=== Your goal ===
All lines in the material containing the word "Kinesiology" need to be copied.

::::

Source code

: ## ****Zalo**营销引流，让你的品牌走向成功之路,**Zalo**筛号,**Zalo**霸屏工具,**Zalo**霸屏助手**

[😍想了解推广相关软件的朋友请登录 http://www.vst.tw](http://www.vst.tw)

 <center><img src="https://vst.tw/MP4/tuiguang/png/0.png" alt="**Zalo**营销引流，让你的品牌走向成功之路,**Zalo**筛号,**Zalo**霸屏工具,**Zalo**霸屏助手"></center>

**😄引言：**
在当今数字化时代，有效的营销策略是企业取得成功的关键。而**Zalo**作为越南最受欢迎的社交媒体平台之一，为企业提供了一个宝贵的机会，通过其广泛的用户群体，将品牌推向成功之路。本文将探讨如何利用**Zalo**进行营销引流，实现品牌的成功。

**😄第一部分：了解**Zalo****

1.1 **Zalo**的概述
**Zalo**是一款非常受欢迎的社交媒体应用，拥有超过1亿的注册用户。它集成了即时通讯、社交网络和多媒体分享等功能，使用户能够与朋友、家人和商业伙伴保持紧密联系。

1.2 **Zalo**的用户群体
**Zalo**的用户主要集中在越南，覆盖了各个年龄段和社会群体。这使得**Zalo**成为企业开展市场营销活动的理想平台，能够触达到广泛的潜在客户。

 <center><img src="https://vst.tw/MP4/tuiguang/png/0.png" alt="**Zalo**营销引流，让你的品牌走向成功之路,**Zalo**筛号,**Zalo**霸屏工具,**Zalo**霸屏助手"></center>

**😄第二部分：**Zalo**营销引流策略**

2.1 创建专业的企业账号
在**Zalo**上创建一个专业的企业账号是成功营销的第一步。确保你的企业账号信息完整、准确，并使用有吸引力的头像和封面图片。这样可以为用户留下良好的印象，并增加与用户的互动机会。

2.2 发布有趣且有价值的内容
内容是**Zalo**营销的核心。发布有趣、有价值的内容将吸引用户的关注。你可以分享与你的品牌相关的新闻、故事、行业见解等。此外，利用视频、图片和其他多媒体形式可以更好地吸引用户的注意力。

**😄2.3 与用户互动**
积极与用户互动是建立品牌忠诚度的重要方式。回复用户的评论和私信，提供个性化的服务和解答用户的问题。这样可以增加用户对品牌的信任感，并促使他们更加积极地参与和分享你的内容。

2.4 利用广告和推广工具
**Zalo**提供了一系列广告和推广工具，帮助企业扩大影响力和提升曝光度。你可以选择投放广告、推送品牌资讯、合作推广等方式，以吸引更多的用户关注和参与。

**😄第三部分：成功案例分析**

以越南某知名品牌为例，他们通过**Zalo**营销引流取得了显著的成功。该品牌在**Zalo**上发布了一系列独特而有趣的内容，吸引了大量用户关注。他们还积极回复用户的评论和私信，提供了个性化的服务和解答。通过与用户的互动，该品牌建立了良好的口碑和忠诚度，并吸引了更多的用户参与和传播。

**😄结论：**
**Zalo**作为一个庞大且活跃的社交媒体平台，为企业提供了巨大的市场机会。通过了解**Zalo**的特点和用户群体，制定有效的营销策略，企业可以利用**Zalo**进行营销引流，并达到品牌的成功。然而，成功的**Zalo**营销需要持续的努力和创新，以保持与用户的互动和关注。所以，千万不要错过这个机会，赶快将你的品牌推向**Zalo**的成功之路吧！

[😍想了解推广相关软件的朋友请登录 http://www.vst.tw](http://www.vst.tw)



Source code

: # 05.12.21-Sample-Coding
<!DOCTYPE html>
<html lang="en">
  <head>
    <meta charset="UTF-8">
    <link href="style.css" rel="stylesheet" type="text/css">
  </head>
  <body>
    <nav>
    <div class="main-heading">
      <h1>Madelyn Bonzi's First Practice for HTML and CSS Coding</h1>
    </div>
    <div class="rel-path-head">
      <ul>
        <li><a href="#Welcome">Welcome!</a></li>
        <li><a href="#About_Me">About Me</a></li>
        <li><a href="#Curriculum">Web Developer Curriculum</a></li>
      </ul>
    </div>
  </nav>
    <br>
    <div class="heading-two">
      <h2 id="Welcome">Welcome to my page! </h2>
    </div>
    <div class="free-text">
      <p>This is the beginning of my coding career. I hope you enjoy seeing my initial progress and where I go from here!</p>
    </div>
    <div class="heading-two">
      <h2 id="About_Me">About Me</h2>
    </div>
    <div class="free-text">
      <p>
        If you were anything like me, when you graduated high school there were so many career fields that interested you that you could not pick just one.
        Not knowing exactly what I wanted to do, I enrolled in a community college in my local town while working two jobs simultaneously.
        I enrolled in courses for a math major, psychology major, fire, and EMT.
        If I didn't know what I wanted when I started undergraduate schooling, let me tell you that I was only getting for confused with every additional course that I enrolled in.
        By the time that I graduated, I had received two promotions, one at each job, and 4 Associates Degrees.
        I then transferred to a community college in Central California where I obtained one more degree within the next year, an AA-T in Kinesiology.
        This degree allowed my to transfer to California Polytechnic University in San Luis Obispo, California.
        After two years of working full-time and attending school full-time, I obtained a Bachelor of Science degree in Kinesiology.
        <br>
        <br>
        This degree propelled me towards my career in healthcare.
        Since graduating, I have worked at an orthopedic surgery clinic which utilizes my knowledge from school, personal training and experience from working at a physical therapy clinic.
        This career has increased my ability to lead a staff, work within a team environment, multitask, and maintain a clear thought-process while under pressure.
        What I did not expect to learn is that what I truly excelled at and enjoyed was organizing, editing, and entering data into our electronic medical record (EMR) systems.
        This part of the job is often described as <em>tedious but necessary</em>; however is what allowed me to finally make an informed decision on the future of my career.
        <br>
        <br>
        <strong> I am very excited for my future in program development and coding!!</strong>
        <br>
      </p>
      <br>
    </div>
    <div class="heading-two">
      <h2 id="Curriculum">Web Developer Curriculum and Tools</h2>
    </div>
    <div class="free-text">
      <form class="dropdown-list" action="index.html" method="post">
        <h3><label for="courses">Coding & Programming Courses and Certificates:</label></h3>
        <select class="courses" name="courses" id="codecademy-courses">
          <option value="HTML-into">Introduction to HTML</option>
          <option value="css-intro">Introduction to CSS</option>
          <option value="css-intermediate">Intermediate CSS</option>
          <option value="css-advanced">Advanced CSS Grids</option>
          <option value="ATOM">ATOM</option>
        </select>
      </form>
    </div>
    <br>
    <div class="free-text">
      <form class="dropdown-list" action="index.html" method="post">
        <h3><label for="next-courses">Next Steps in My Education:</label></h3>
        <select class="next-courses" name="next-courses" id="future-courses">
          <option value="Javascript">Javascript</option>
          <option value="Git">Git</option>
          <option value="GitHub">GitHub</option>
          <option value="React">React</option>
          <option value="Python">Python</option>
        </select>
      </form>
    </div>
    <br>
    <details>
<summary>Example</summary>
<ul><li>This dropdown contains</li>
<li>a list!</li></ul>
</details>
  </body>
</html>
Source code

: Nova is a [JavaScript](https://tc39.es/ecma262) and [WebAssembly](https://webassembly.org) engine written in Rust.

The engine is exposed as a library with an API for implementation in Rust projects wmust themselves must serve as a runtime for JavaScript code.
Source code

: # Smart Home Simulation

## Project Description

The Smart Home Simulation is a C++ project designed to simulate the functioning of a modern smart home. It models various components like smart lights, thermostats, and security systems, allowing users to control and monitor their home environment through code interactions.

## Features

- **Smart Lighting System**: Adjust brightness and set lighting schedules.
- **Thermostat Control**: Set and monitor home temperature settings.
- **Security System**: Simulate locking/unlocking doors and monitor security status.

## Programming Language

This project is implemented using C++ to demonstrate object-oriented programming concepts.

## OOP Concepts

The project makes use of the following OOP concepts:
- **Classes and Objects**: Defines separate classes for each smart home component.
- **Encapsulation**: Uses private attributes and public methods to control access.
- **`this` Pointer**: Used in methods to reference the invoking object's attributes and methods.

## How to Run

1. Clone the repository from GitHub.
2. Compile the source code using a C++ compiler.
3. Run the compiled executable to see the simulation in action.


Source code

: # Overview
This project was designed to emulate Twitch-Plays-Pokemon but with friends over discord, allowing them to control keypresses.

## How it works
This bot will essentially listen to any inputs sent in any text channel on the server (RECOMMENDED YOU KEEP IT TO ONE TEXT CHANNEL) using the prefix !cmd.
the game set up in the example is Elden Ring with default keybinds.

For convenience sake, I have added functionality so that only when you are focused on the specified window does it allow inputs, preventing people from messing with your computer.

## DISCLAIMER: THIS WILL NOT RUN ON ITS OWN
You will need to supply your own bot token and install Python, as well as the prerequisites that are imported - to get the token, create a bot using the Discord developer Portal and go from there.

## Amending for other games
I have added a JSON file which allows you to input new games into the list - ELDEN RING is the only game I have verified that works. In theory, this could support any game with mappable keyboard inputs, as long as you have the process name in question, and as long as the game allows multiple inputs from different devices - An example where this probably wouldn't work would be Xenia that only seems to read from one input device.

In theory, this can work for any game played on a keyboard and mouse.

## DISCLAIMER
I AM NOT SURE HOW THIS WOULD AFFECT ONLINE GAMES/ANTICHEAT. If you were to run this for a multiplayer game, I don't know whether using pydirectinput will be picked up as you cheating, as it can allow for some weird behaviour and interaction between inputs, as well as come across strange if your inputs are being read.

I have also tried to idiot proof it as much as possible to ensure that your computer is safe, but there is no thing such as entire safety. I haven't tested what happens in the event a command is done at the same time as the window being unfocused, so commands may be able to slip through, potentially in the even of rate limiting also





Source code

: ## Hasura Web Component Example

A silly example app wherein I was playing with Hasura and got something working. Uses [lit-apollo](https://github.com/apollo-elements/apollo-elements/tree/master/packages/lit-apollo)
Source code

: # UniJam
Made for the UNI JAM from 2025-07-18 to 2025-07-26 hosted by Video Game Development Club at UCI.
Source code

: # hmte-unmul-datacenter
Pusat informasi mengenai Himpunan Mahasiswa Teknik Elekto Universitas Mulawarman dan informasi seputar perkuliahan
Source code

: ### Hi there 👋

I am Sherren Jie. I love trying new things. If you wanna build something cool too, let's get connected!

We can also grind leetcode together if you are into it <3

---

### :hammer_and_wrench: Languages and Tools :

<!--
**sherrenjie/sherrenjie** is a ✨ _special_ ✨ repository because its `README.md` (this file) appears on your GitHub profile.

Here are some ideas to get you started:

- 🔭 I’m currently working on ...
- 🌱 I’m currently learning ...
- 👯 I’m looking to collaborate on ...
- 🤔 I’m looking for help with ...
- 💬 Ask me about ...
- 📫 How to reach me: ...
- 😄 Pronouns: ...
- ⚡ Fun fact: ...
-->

::::

=== Expected answer ===
        I then transferred to a community college in Central California where I obtained one more degree within the next year, an AA-T in Kinesiology.
        After two years of working full-time and attending school full-time, I obtained a Bachelor of Science degree in Kinesiology.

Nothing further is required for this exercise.